→ **REQUIRED ACTION**: From the entries below, return exactly the lines beginning at the one that contains "hyperelastic-plastic model described" and ending at the one that contains "still be specified", both of them included, and only those lines.

++++++++++

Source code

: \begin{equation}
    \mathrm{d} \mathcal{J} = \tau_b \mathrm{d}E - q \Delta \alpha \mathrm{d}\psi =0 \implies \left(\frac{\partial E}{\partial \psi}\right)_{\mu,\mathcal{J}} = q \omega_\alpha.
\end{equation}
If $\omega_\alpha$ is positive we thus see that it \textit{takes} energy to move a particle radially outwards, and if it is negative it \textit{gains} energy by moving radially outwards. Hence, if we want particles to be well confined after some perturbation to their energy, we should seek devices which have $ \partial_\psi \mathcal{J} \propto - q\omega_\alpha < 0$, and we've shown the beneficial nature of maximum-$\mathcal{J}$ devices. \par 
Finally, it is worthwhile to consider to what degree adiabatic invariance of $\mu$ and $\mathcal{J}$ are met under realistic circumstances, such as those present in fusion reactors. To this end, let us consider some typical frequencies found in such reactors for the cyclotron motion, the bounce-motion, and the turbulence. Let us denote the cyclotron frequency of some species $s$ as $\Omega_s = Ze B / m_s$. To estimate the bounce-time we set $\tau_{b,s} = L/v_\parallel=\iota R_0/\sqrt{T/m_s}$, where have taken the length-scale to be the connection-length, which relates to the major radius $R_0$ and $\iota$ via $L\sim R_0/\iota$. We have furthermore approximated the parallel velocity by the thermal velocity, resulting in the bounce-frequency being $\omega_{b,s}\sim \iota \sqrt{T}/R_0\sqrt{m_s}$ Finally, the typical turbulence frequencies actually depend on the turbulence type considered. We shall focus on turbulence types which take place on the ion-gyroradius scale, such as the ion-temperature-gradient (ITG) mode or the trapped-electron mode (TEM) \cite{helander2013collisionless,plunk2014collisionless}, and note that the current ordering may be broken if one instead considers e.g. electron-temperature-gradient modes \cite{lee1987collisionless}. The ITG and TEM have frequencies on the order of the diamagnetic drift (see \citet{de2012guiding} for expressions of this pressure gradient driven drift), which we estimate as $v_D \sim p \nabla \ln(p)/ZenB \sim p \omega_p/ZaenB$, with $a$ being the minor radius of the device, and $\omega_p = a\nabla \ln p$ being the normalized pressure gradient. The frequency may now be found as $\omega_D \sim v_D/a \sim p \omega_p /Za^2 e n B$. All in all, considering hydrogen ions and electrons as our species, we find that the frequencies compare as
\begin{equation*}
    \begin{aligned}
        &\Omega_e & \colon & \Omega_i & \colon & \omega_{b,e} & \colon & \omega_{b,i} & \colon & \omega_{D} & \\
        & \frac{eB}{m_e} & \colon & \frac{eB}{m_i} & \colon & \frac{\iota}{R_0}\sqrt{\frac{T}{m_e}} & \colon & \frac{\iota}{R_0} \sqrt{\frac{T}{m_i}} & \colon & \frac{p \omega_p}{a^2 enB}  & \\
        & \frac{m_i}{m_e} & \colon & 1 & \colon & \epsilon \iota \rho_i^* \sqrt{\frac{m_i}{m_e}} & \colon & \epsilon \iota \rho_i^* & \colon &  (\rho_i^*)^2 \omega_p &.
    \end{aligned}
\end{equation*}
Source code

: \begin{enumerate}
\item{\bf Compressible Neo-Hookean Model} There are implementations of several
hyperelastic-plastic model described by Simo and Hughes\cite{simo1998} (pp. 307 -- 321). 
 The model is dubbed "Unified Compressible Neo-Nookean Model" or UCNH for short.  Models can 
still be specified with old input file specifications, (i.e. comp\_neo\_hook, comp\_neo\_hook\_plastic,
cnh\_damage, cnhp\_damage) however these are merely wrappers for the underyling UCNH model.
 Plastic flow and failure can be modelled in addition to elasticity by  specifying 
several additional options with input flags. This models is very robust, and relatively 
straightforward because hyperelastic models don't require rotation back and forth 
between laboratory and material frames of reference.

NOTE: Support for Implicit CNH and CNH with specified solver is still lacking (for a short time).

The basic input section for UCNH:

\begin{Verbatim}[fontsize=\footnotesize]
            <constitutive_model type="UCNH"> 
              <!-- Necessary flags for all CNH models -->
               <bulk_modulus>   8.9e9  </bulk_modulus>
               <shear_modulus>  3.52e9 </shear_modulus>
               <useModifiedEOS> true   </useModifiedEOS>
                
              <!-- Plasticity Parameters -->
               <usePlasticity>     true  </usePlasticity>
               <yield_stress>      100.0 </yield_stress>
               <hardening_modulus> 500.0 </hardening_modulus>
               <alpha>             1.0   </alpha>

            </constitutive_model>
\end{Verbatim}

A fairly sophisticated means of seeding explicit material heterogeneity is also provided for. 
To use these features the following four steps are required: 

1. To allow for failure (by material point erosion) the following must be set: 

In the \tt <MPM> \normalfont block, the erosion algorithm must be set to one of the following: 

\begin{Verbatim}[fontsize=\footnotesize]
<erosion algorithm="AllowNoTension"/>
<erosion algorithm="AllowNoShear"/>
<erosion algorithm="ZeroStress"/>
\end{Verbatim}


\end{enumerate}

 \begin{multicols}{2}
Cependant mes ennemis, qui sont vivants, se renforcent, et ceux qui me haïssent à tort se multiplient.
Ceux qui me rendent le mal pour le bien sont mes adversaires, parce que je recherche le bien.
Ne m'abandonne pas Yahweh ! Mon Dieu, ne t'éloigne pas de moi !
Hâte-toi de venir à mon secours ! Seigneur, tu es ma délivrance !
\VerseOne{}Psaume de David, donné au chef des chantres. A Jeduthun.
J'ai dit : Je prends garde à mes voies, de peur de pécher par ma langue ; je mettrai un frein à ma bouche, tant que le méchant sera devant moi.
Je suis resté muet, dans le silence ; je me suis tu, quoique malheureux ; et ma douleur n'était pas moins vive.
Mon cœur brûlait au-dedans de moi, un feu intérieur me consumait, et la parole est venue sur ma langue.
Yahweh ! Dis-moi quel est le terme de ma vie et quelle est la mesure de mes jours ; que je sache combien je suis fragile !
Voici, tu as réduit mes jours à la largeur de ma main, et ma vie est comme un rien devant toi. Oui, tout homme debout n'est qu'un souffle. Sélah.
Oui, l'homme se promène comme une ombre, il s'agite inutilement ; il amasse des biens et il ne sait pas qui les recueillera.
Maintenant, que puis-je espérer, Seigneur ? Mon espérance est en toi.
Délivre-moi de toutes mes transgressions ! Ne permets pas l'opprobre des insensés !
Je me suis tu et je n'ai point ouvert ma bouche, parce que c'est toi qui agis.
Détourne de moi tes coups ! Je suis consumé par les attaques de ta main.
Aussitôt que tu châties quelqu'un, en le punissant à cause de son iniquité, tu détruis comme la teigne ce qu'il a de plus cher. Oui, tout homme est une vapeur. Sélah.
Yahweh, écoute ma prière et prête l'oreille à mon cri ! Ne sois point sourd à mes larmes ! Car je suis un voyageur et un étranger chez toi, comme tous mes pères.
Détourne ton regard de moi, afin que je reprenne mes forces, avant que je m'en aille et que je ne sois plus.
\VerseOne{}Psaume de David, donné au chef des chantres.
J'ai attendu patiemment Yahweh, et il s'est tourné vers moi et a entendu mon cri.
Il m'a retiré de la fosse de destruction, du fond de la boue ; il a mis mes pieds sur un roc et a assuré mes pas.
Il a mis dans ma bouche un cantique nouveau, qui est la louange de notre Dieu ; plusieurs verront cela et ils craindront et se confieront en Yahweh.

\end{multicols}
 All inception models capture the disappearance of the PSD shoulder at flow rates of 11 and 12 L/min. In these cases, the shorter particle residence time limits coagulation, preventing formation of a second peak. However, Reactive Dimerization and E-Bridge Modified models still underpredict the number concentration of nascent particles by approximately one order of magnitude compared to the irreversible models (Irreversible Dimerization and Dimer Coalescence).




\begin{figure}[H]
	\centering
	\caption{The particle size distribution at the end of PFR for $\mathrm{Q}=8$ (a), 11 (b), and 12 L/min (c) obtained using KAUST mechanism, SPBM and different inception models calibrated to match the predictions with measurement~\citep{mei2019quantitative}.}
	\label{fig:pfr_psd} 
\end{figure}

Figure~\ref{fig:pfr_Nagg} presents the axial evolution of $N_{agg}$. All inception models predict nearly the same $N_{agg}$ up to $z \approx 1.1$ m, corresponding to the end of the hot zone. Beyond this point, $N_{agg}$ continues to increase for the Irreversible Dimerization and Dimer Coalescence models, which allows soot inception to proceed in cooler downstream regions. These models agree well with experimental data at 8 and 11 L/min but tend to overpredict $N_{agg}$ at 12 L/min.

++++++++++

→ **OUTPUT BELOW**:
hyperelastic-plastic model described by Simo and Hughes\cite{simo1998} (pp. 307 -- 321). 
 The model is dubbed "Unified Compressible Neo-Nookean Model" or UCNH for short.  Models can 
still be specified with old input file specifications, (i.e. comp\_neo\_hook, comp\_neo\_hook\_plastic,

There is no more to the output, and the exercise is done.